Marco remembered thinking “woolly” an intriguing word, so much more descriptive and charming than “sweater,” implying softness and warmth rather than overheated sweat. It had been the basis of their first conversation, in fact. In that coffee shop he’d watched Martha un-stripping layers of scarves and jackets, an outer quilted green one, then a black gilet, worn over the black pearl-buttoned cardigan, that she’d called her “woolly.”

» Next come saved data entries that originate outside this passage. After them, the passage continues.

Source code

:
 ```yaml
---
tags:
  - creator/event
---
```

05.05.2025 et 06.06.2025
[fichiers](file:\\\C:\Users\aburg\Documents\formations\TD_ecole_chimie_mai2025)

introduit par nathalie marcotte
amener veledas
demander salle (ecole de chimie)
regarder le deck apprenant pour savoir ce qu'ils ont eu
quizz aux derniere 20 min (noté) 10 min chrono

It was that seemingly perpetual Atlantic mist that had drawn Marco to the warmer ends of the earth. To the south of France, the shores of Italy, the beaches of Greece and Turkey. He loved the smell of sun-warmed rocks, the salt tang of the sea, and most of all the color palette. The first time he experienced it, he was on a trip alone trying to salve his conscience, eking out a couple hundred dollars over as many months as possible, sleeping where he could, in some long-dead grandparents’ small whitewashed room in a village not unlike the village where he now found himself, only perhaps even more remote; or on a fishing vessel where the rough seas made him ill. The sea had been his blessing and his tragedy. That he had now overcome the memory and loved his small place with its water view was the best, and hardest, decision he had made in his life.